The way privatizers link the long-run financing of Social Security with the case for private accounts parallels the three-card-monte technique the Bush administration used to link terrorism to the Iraq war. Speeches about Iraq invariably included references to 9/11, leading much of the public to believe that invading Iraq somehow meant taking the war to the terrorists. When pressed, war supporters would admit they lacked evidence of any significant links between Iraq and Al Qaeda, let alone any Iraqi role in 9/11 – yet in their next sentence it would be 9/11 and Saddam, together again.
Similarly, calls for privatization invariably begin with ominous warnings about Social Security’s financial future. When pressed, administration officials admit that private accounts would do nothing to improve that financial future. Yet in the next sentence, they once again link privatization to the problem posed by an aging population.

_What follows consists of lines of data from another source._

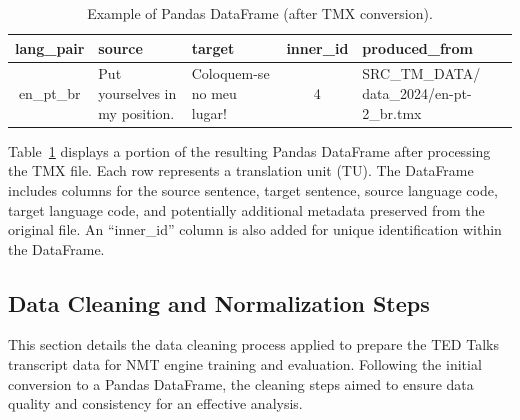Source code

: \begin{table}[htb]
\small
\centering
\begin{tabular}{|c|p{3cm}|p{3cm}|c|p{3cm}|}
\hline
\centering
{\textbf{lang\_pair}} & {\textbf{source}} & {\textbf{target}} & \textbf{inner\_id} & \textbf{produced\_from} \\ \hline\hline
en\_pt\_br & Put yourselves in my position. & Coloquem-se no meu lugar! & 4 & SRC\_TM\_DATA/ data\_2024/en-pt-2\_br.tmx \\ \hline
\end{tabular}
\caption{Example of Pandas DataFrame (after TMX conversion).}
\label{tab:example-pandas}
\end{table}

Table~\ref{tab:example-pandas} displays a portion of the resulting Pandas DataFrame after processing the TMX file. Each row represents a translation unit (TU). The DataFrame includes columns for the source sentence, target sentence, source language code, target language code, and potentially additional metadata preserved from the original file. An ``inner\_id'' column is also added for unique identification within the DataFrame.


\subsection{Data Cleaning and Normalization Steps}

This section details the data cleaning process applied to prepare the TED Talks transcript data for NMT engine training and evaluation. Following the initial conversion to a Pandas DataFrame, the cleaning steps aimed to ensure data quality and consistency for an effective analysis.

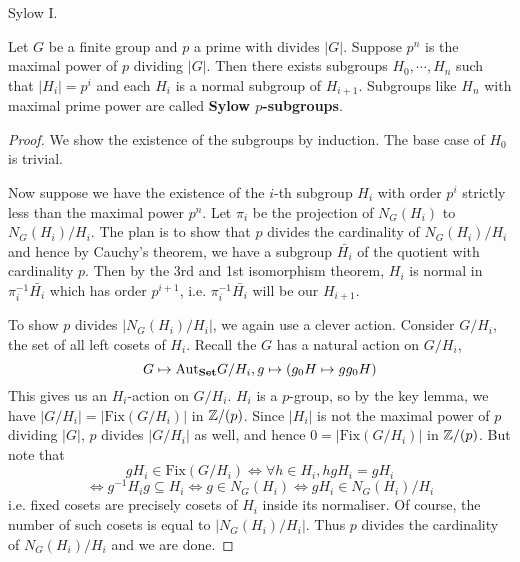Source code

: \documentclass[../../book.tex]{subfiles}
\begin{document}
\begin{thm} Sylow I. 
    
    Let $G$ be a finite group and $p$ a prime with divides $|G|$. 
    Suppose $p^n$ is the maximal power of $p$ dividing $|G|$. 
    Then there exists subgroups $H_0, \cdots, H_n$ such that
    $|H_i| = p^i$ and each $H_i$ is a normal subgroup of $H_{i+1}$. 
    Subgroups like $H_n$ with maximal prime power are called 
    \textbf{Sylow $p$-subgroups}.
    
\end{thm}
\begin{proof}
    
    We show the existence of the subgroups by induction. 
    The base case of $H_0$ is trivial. 
    
    Now suppose we have the existence of the $i$-th subgroup $H_i$
    with order $p^i$ strictly less than the maximal power $p^n$. 
    Let $\pi_i$ be the projection of $N_G(H_i)$ to $N_G(H_i) / H_i$.
    The plan is to show that $p$ divides the cardinality of $N_G(H_i) / H_i$
    and hence by Cauchy's theorem, 
    we have a subgroup $\bar{H_i}$ of the quotient with cardinality $p$. 
    Then by the 3rd and 1st isomorphism theorem, 
    $H_i$ is normal in $\pi_i^{-1}\bar{H_i}$ which has order $p^{i+1}$,
    i.e. $\pi_i^{-1}\bar{H_i}$ will be our $H_{i+1}$. 
    
    To show $p$ divides $|N_G(H_i) / H_i|$, we again use a clever action.
    Consider $G / H_i$, the set of all left cosets of $H_i$.
    Recall the $G$ has a natural action on $G / H_i$, \[
        G \mapsto \mathrm{Aut}_{\mathbf{Set}}G / H_i, g \mapsto (g_0H \mapsto g g_0H)
    \]
    This gives us an $H_i$-action on $G / H_i$. 
    $H_i$ is a $p$-group, so by the key lemma,
    we have $|G / H_i| = |\mathrm{Fix}(G / H_i)|$ in $\mathbb{Z} / (p)$.
    Since $|H_i|$ is not the maximal power of $p$ dividing $|G|$,
    $p$ divides $|G / H_i|$ as well, 
    and hence $0 = |\mathrm{Fix}(G / H_i)|$ in $\mathbb{Z} / (p)$. 
    But note that \[
        gH_i \in \mathrm{Fix}(G / H_i) 
        \iff \forall h \in H_i, h gH_i = gH_i
    \]
    \[
        \iff g^{-1} H_i g \subseteq H_i
        \iff g \in N_G(H_i) 
        \iff gH_i \in N_G(H_i) / H_i
    \]
    i.e. fixed cosets are precisely cosets of $H_i$ inside its normaliser. 
    Of course, the number of such cosets is equal to $|N_G(H_i) / H_i|$.
    Thus $p$ divides the cardinality of $N_G(H_i) / H_i$ and we are done. 
    
\end{proof}
\end{document}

Second, Matthew Yglesias points out that the White House’s assertions about Syrian involvement in the assassination of former Lebanese Prime Minister Rafik Hariri might well be true, but even so, it’s awfully hard to take the Bush people at face value, given their track record: The trouble with lying…
It’s certainly a plausible account. The White House also believes that Syria must be punished for its complicity. If Syria is, indeed, complicit, that’s surely right. And as the White House moves toward trying to build support for some sort of retaliation against Syria, I can’t help but think that I would be 100 percent behind the president in this were I not 100 percent sure that this administration is being run by people who would think nothing of trying to manipulate the country into a military conflict with a middle eastern nation based on flawed, overblown intelligence and misleading presentation of that evidence. There’s actually a reason that most presidents have chosen not to make dishonesty their main tool of policy advocacy, and the reason isn’t that most administrations have been run by intrinsically honest people.